Exercise
Line by line, print the records exactly as they are, dropping the pictures.

Saved entries
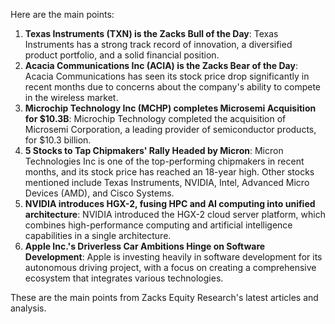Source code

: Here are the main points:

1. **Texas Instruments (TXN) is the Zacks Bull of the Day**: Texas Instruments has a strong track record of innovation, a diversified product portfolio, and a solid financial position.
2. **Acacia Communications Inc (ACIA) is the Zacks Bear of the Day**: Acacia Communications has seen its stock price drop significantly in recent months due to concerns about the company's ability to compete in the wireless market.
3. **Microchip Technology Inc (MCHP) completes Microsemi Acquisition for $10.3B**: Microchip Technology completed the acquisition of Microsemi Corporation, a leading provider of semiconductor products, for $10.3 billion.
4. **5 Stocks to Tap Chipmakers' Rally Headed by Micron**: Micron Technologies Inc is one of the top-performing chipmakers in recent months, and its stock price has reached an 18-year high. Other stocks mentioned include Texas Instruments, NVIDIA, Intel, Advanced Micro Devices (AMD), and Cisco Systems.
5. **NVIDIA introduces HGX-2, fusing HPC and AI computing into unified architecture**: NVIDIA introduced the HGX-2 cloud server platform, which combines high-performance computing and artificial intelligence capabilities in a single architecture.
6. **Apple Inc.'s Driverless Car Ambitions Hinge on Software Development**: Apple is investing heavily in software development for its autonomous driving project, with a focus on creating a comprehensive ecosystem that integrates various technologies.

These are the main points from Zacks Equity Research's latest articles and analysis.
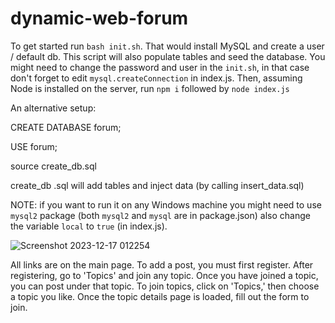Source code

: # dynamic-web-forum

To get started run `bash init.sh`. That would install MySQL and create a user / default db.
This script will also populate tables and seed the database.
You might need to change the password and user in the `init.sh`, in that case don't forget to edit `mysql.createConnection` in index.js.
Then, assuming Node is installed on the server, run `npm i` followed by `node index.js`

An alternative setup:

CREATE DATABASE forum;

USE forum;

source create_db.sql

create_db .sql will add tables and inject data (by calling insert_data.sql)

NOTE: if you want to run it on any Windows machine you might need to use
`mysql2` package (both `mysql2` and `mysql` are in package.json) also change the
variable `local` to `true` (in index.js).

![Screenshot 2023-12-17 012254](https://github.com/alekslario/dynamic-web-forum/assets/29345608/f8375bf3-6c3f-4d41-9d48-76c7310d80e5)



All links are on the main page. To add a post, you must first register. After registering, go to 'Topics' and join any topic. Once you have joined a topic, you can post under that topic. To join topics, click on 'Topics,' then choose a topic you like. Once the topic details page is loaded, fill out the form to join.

Answer section
Source code

: Here are the main points:

1. **Texas Instruments (TXN) is the Zacks Bull of the Day**: Texas Instruments has a strong track record of innovation, a diversified product portfolio, and a solid financial position.
2. **Acacia Communications Inc (ACIA) is the Zacks Bear of the Day**: Acacia Communications has seen its stock price drop significantly in recent months due to concerns about the company's ability to compete in the wireless market.
3. **Microchip Technology Inc (MCHP) completes Microsemi Acquisition for $10.3B**: Microchip Technology completed the acquisition of Microsemi Corporation, a leading provider of semiconductor products, for $10.3 billion.
4. **5 Stocks to Tap Chipmakers' Rally Headed by Micron**: Micron Technologies Inc is one of the top-performing chipmakers in recent months, and its stock price has reached an 18-year high. Other stocks mentioned include Texas Instruments, NVIDIA, Intel, Advanced Micro Devices (AMD), and Cisco Systems.
5. **NVIDIA introduces HGX-2, fusing HPC and AI computing into unified architecture**: NVIDIA introduced the HGX-2 cloud server platform, which combines high-performance computing and artificial intelligence capabilities in a single architecture.
6. **Apple Inc.'s Driverless Car Ambitions Hinge on Software Development**: Apple is investing heavily in software development for its autonomous driving project, with a focus on creating a comprehensive ecosystem that integrates various technologies.

These are the main points from Zacks Equity Research's latest articles and analysis.
Source code

: # dynamic-web-forum

To get started run `bash init.sh`. That would install MySQL and create a user / default db.
This script will also populate tables and seed the database.
You might need to change the password and user in the `init.sh`, in that case don't forget to edit `mysql.createConnection` in index.js.
Then, assuming Node is installed on the server, run `npm i` followed by `node index.js`

An alternative setup:

CREATE DATABASE forum;

USE forum;

source create_db.sql

create_db .sql will add tables and inject data (by calling insert_data.sql)

NOTE: if you want to run it on any Windows machine you might need to use
`mysql2` package (both `mysql2` and `mysql` are in package.json) also change the
variable `local` to `true` (in index.js).

![Screenshot 2023-12-17 012254](https://github.com/alekslario/dynamic-web-forum/assets/29345608/f8375bf3-6c3f-4d41-9d48-76c7310d80e5)



All links are on the main page. To add a post, you must first register. After registering, go to 'Topics' and join any topic. Once you have joined a topic, you can post under that topic. To join topics, click on 'Topics,' then choose a topic you like. Once the topic details page is loaded, fill out the form to join.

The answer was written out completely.